Au moment où He Qinglu allait parler, elle vit Pang Wan retirer rapidement la cuillère en bois, la porter à ses lèvres et souffler dessus : « Attention, elle est chaude ! » Puis elle lui rendit la cuillère en bois.

La servante muette les regarda tous les deux en souriant, posa les oranges et se tourna pour partir.

He Qinglu adorait déjà les mandarines, et en voyant la pulpe de mandarine mélangée à du miel et du sucre candi, puis cuite en pâte, conservant sa texture originale tout en devenant encore plus sucrée et onctueuse, elle n'en prit qu'une bouchée et hocha la tête en signe d'approbation : « C'est vraiment bon. »

Pang Wan fut un peu surprise.
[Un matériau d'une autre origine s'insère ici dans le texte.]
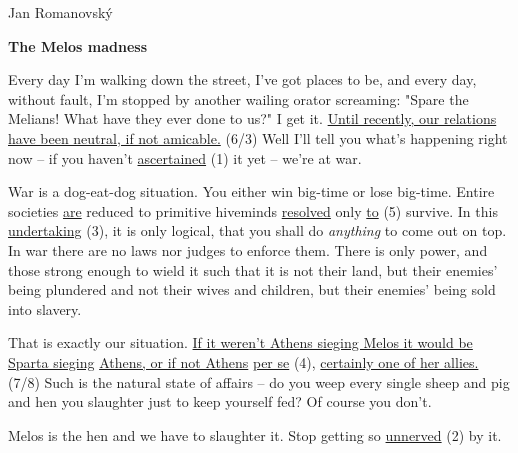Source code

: \documentclass{article}
\begin{document}
\hfill Jan Romanovský
\begin{center}
    \textbf{The Melos madness}
\end{center}


Every day I'm walking down the street, I've got places to be, and every day, without fault, I'm stopped by another wailing orator screaming: "Spare the Melians! What have they ever done to us?" I get it. \underline{Until recently, our relations have been neutral, if not amicable.} (6/3) Well I'll tell you what's happening right now -- if you haven't \underline{ascertained} (1) it yet -- we're at war.

War is a dog-eat-dog situation. You either win big-time or lose big-time. Entire societies \underline{are} reduced to primitive hiveminds \underline{resolved} only \underline{to} (5) survive. In this \underline{undertaking} (3), it is only logical, that you shall do \textit{anything} to come out on top. In war there are no laws nor judges to enforce them. There is only power, and those strong enough to wield it such that it is not their land, but their enemies' being plundered and not their wives and children, but their enemies' being sold into slavery.

That is exactly our situation. \underline{If it weren't Athens sieging Melos it would be Sparta sieging} \underline{Athens, or if not Athens} \underline{per se} (4), \underline{certainly one of her allies.} (7/8) Such is the natural state of affairs -- do you weep every single sheep and pig and hen you slaughter just to keep yourself fed? Of course you don't.

Melos is the hen and we have to slaughter it. Stop getting so \underline{unnerved} (2) by it.
\end{document}
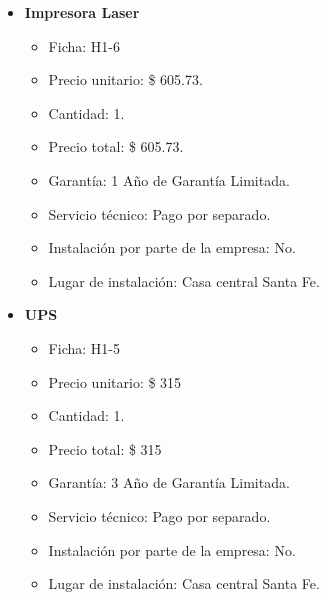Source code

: \begin{itemize}
  \item \textbf{Impresora Laser}
    \begin{itemize}
      \item Ficha: H1-6
      \item Precio unitario: \$ 605.73.
      \item Cantidad: 1.
      \item Precio total: \$ 605.73.
      \item Garantía: 1 Año de Garantía Limitada.
      \item Servicio técnico: Pago por separado.
      \item Instalación por parte de la empresa: No.
      \item Lugar de instalación: Casa central Santa Fe.
    \end{itemize}

  \item \textbf{UPS}
    \begin{itemize}
      \item Ficha: H1-5
      \item Precio unitario: \$ 315
      \item Cantidad: 1.
      \item Precio total: \$ 315
      \item Garantía: 3 Año de Garantía Limitada.
      \item Servicio técnico: Pago por separado.
      \item Instalación por parte de la empresa: No.
      \item Lugar de instalación: Casa central Santa Fe.
    \end{itemize}

\end{itemize}

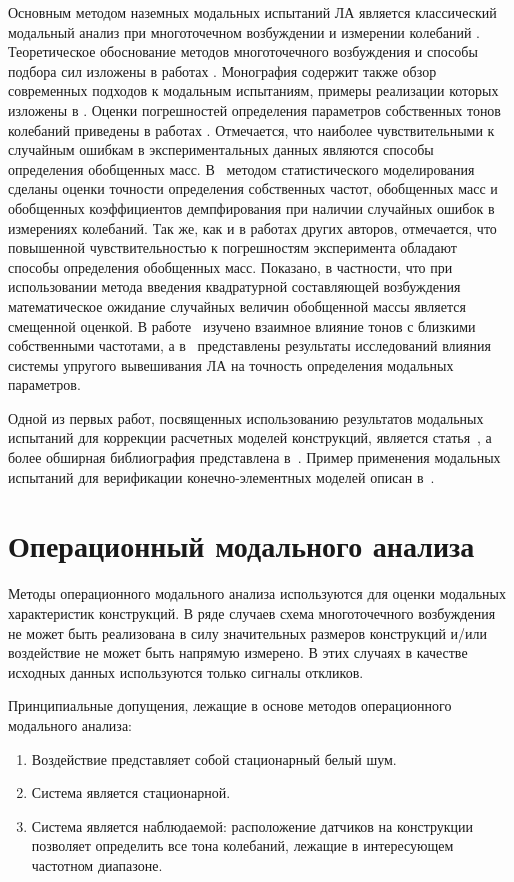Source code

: Основным методом наземных модальных испытаний ЛА является классический модальный анализ при многоточечном возбуждении и измерении колебаний \fixme{[1]}. Теоретическое обоснование методов многоточечного возбуждения и способы подбора сил изложены в работах \fixme{[2–7]}. Монография \fixme{[6]} содержит также обзор современных подходов к модальным испытаниям, примеры реализации которых изложены в \fixme{[8–12]}. Оценки погрешностей определения параметров собственных тонов колебаний приведены в работах \fixme{[5, 13–15]}. Отмечается, что наиболее чувствительными к случайным ошибкам в экспериментальных данных являются способы определения обобщенных масс. В~\fixme{[16]} методом статистического моделирования сделаны оценки точности определения собственных частот, обобщенных масс и обобщенных коэффициентов демпфирования при наличии случайных ошибок в измерениях колебаний. Так же, как и в работах других авторов, отмечается, что повышенной чувствительностью к погрешностям эксперимента обладают способы определения обобщенных масс. Показано, в частности, что при использовании метода введения квадратурной составляющей возбуждения математическое ожидание случайных величин обобщенной массы является смещенной оценкой. В работе~\fixme{[17]} изучено взаимное влияние тонов с близкими собственными частотами, а в~\fixme{[18]} представлены результаты исследований влияния системы упругого вывешивания ЛА на точность определения модальных параметров. 

Одной из первых работ, посвященных использованию результатов модальных испытаний для коррекции расчетных моделей конструкций, является статья~\fixme{[19]}, а более обширная библиография представлена в~\fixme{[6]}. Пример применения модальных испытаний для верификации конечно-элементных моделей описан в~\fixme{[20]}.

\section{Операционный модального анализа}

Методы операционного модального анализа используются для оценки модальных характеристик конструкций. В ряде случаев схема многоточечного возбуждения не может быть реализована в силу значительных размеров конструкций и/или воздействие не может быть напрямую измерено. В этих случаях в качестве исходных данных используются только сигналы откликов. 

Принципиальные допущения, лежащие в основе методов операционного модального анализа:
\begin{enumerate}[noitemsep]
	\item Воздействие представляет собой стационарный белый шум.
	\item Система является стационарной.
	\item Система является наблюдаемой: расположение датчиков на конструкции позволяет определить все тона колебаний, лежащие в интересующем частотном диапазоне. 
\end{enumerate}


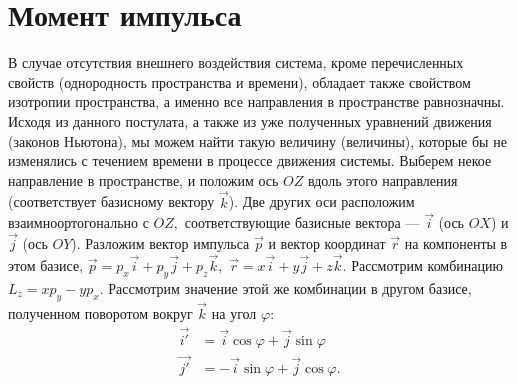 \section{Момент импульса}
В случае отсутствия внешнего воздействия система,
кроме перечисленных свойств (однородность пространства и времени),
обладает также свойством изотропии пространства, а именно
все направления в пространстве равнозначны. Исходя из
данного постулата, а также
из уже полученных уравнений движения (законов Ньютона),
мы можем найти такую величину (величины),
которые бы не изменялись с течением времени в процессе движения системы.
Выберем некое направление в пространстве, и положим ось $OZ$ вдоль этого
направления (соответствует базисному вектору $\vec{k}$). Две других
оси расположим взаимноортогонально с $OZ,$ соответствующие
базисные вектора --- $\vec{i}$ (ось $OX$) и $\vec{j}$ (ось $OY$).
Разложим вектор импульса $\vec{p}$ и вектор координат $\vec{r}$ на компоненты
в этом базисе, 
$\vec{p} = p_x \vec{i} + p_y \vec{j} + p_z \vec{k},$
$\vec{r} = x \vec{i} + y \vec{j} + z \vec{k}.$
Рассмотрим комбинацию $L_z = x p_y - y p_x.$
Рассмотрим значение этой же комбинации в другом базисе, полученном
поворотом вокруг $\vec{k}$ на угол $\varphi$:
\begin{align*}
\vec{i'} &= \vec{i} \cos \varphi + \vec{j} \sin \varphi\\
\vec{j'} &= - \vec{i} \sin \varphi + \vec{j} \cos \varphi.
\end{align*}
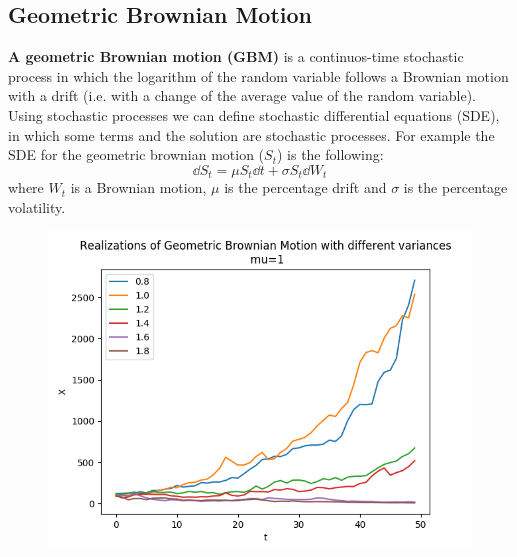 \subsection{Geometric Brownian Motion}

\textbf{A geometric Brownian motion (GBM)} is a continuos-time stochastic process in which the logarithm of the random variable follows a Brownian motion with a drift (i.e. with a change of the average value of the random variable). \\
Using stochastic processes we can define stochastic differential equations (SDE), in which some terms and the solution are stochastic processes.
For example the SDE for the geometric brownian motion ($S_{t}$) is the following:
\begin{equation*}
    \dd S_{t} = \mu S_{t} \dd t + \sigma S_{t} \dd W_{t}
\end{equation*}
where $W_{t}$ is a Brownian motion, $\mu$ is the percentage drift and $\sigma$ is the percentage volatility.

\begin{figure} [H]
    \centering
    \includegraphics[width=0.75\linewidth]{img/GBM.png}
\end{figure}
Elle pensait que ce jeune homme à la langue acérée ne dirait rien de gentil, mais elle ne s'attendait pas à ce qu'il soit aussi franc.

« Est-ce vraiment si bon ? » Un peu incertaine, elle en prit une cuillerée pour goûter.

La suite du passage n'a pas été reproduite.